== RECORDS SHOWN

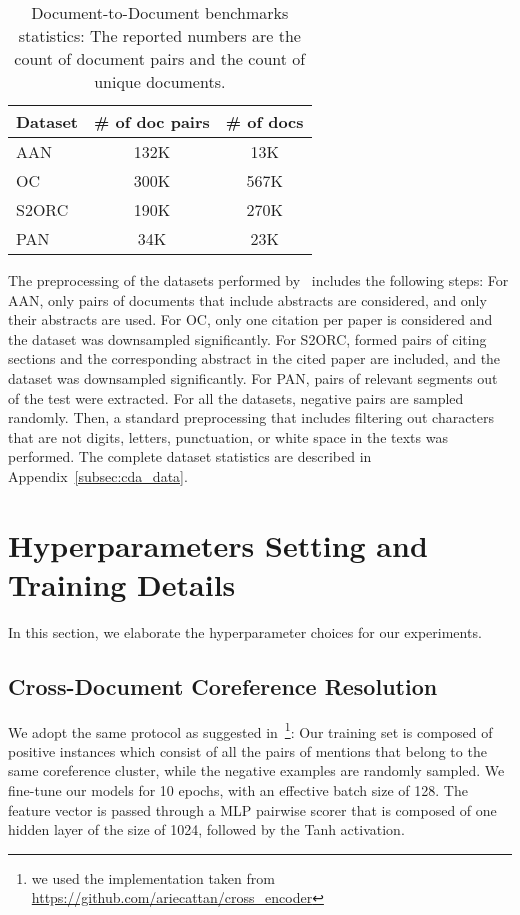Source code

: \documentclass[11pt,a4paper]{article}
\begin{document}
\begin{table}[htp]
      \centering
          \small
  \def\arraystretch{1.2}\tabcolsep=12pt
\begin{tabular}{lcc}
\toprule
    Dataset& \# of doc pairs& \# of docs \\  \toprule
AAN         & 132K & 13K     \\ 
OC & 300K   & 567K    \\ 
S2ORC       & 190K    & 270K    \\
PAN         & 34K & 23K   \\
\toprule
\end{tabular}
\caption{Document-to-Document benchmarks statistics: The reported numbers are the count of document pairs and the count of unique documents.}
\label{tab:counts}
\end{table}
 The preprocessing of the datasets performed by~\citet{zhou-etal-2020-multilevel} includes the following steps: For AAN, only pairs of documents that include abstracts are considered, and only their abstracts are used. For OC, only one citation per paper is considered and the dataset was downsampled significantly. For S2ORC, formed pairs of citing sections and the corresponding abstract in the cited paper are included, and the dataset was downsampled significantly. For PAN, pairs of relevant segments out of the test were extracted. For all the datasets, negative pairs are sampled randomly. Then, a standard preprocessing that includes filtering out characters that are not digits, letters, punctuation, or white space in the texts was performed. The complete dataset statistics are described in Appendix~\ref{subsec:cda_data}. 

\section{Hyperparameters Setting and Training Details}

In this section, we elaborate the hyperparameter choices for our experiments.

\subsection{Cross-Document Coreference Resolution}
\label{subsec:app_coref}
We adopt the same protocol as suggested in~\citet{Cattan2020StreamliningCC}\footnote{we used the implementation taken from \url{https://github.com/ariecattan/cross_encoder}}: Our training set is composed of positive instances which consist of all the pairs of mentions that belong to the same coreference cluster, while the negative examples are randomly sampled. We fine-tune our models for 10 epochs, with an effective batch size of 128. The feature vector is passed through a MLP pairwise scorer that is composed of one hidden layer of the size of 1024, followed by the Tanh activation.
\end{document}
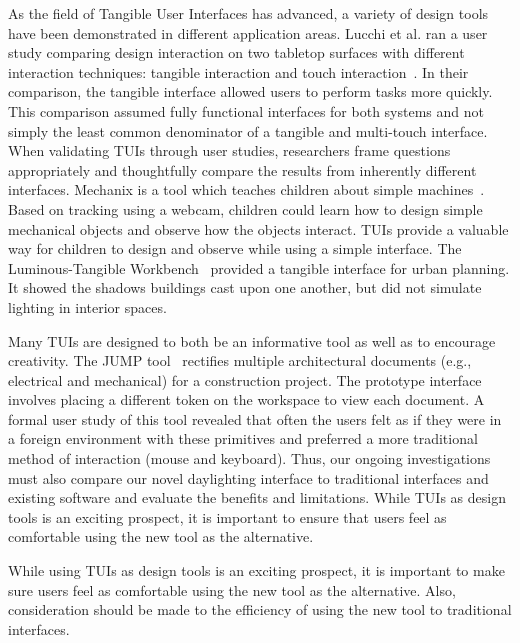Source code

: \documentclass[review]{vgtc}                 %
\begin{document}
As the field of Tangible User Interfaces has advanced, a variety of
design tools have been demonstrated in different application areas.
Lucchi et al. ran a user study comparing design interaction on two
tabletop surfaces with different interaction techniques: tangible
interaction and touch interaction~\cite{1709917}.  In their
comparison, the tangible interface allowed users to perform tasks more
quickly.  This comparison assumed fully functional interfaces for both
systems and not simply the least common denominator of a tangible and
multi-touch interface.  When validating TUIs through user studies,
researchers frame questions appropriately and thoughtfully compare
the results from inherently different interfaces.  Mechanix is a tool
which teaches children about simple machines~\cite{TsengBB11}.  Based
on tracking using a webcam, children could learn how to design simple
mechanical objects and observe how the objects interact.  TUIs provide
a valuable way for children to design and observe while using a simple
interface.  The Luminous-Tangible Workbench~\cite{Urp99urp:a}
provided a tangible interface for urban planning.  It showed the
shadows buildings cast upon one another, but did not simulate lighting
in interior spaces.

Many TUIs are designed to both be an informative tool as well as to
encourage creativity.  The JUMP tool~\cite{1268540} rectifies multiple
architectural documents (e.g., electrical and mechanical) for a
construction project.  The prototype interface involves placing a
different token on the workspace to view each document.  A formal user
study of this tool revealed that often the users felt as if they were
in a foreign environment with these primitives and preferred a more
traditional method of interaction (mouse and keyboard).  Thus, our
ongoing investigations must also compare our novel daylighting
interface to traditional interfaces and existing software and evaluate
the benefits and limitations.  While TUIs as design tools is an
exciting prospect, it is important to ensure that users feel as
comfortable using the new tool as the alternative.


While using TUIs as design tools is an exciting prospect, it is
important to make sure users feel as comfortable using the new tool as
the alternative.  Also, consideration should be made to the efficiency
of using the new tool to traditional interfaces.

\end{document}
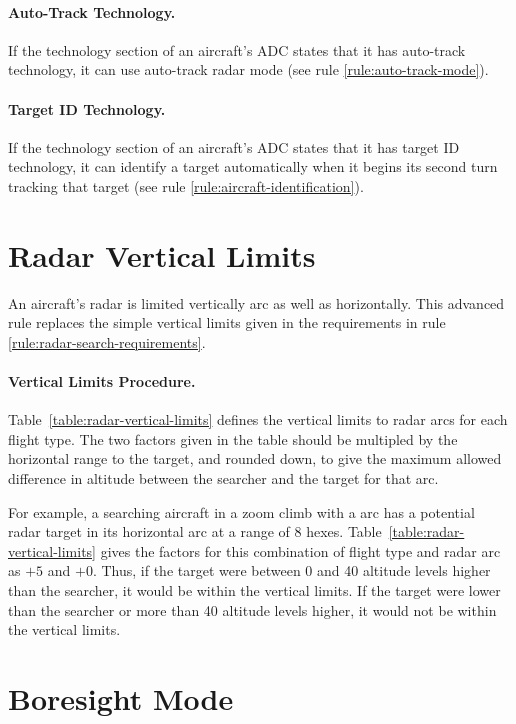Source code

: {\begin{advancedrules}
\paragraph{Auto-Track Technology.}\label{rule:auto-track-technology} If the technology section of an aircraft’s ADC states that it has auto-track technology, it can use auto-track radar mode (see rule \ref{rule:auto-track-mode}).

\paragraph{Target ID Technology.}\label{rule:target-id-technology} If the technology section of an aircraft’s ADC states that it has target ID technology, it can identify a target automatically when it begins its second turn tracking that target (see rule \ref{rule:aircraft-identification}).

\section{Radar Vertical Limits}
\label{rule:radar-vertical-limits}

An aircraft's radar is limited vertically arc as well as horizontally. This advanced rule replaces the simple vertical limits given in the requirements in rule \ref{rule:radar-search-requirements}.

\paragraph{Vertical Limits Procedure.} Table~\ref{table:radar-vertical-limits} defines the vertical limits to radar arcs for each flight type. The two factors given in the table should be multipled by the horizontal range to the target, and rounded down, to give the maximum allowed difference in altitude between the searcher and the target for that arc.

For example, a searching aircraft in a zoom climb with a  arc has a potential radar target in its horizontal arc at a range of 8 hexes. Table~\ref{table:radar-vertical-limits} gives the factors for this combination of flight type and radar arc as $+5$ and $+0$. Thus, if the target were between 0 and 40 altitude levels higher than the searcher, it would be within the vertical limits. If the target were lower than the searcher or more than 40 altitude levels higher, it would not be within the vertical limits.

\section{Boresight Mode} 
\label{rule:boresight-mode}


\end{advancedrules}}

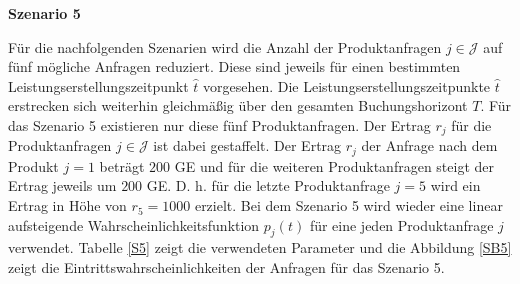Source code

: \textbf{Szenario 5}

Für die nachfolgenden Szenarien wird die Anzahl der Produktanfragen $j\in\mathcal{J}$ auf fünf mögliche Anfragen reduziert. Diese sind jeweils für einen bestimmten Leistungserstellungszeitpunkt $\hat t$ vorgesehen. Die Leistungserstellungszeitpunkte $\hat t$ erstrecken sich weiterhin gleichmäßig über den gesamten Buchungshorizont $T$. Für das Szenario 5 existieren nur diese fünf Produktanfragen. Der Ertrag $r_j$ für die Produktanfragen $j\in\mathcal{J}$ ist dabei gestaffelt. Der Ertrag $r_j$ der Anfrage nach dem Produkt $j=1$ beträgt $200$ GE und für die weiteren Produktanfragen steigt der Ertrag jeweils um $200$ GE. D. h. für die letzte Produktanfrage $j=5$ wird ein Ertrag in Höhe von $r_5=1000$ erzielt. Bei dem Szenario 5 wird wieder eine linear aufsteigende Wahrscheinlichkeitsfunktion $p_j(t)$ für eine jeden Produktanfrage $j$ verwendet. Tabelle \ref{S5} zeigt die verwendeten Parameter und die Abbildung \ref{SB5} zeigt die Eintrittswahrscheinlichkeiten der Anfragen für das Szenario 5.\\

====

For this exercise, return every line from the data that holds the string "using".

on tracking using a webcam, children could learn how to design simple
a valuable way for children to design and observe while using a simple
comfortable using the new tool as the alternative.
While using TUIs as design tools is an exciting prospect, it is
important to make sure users feel as comfortable using the new tool as
of using the new tool to traditional interfaces.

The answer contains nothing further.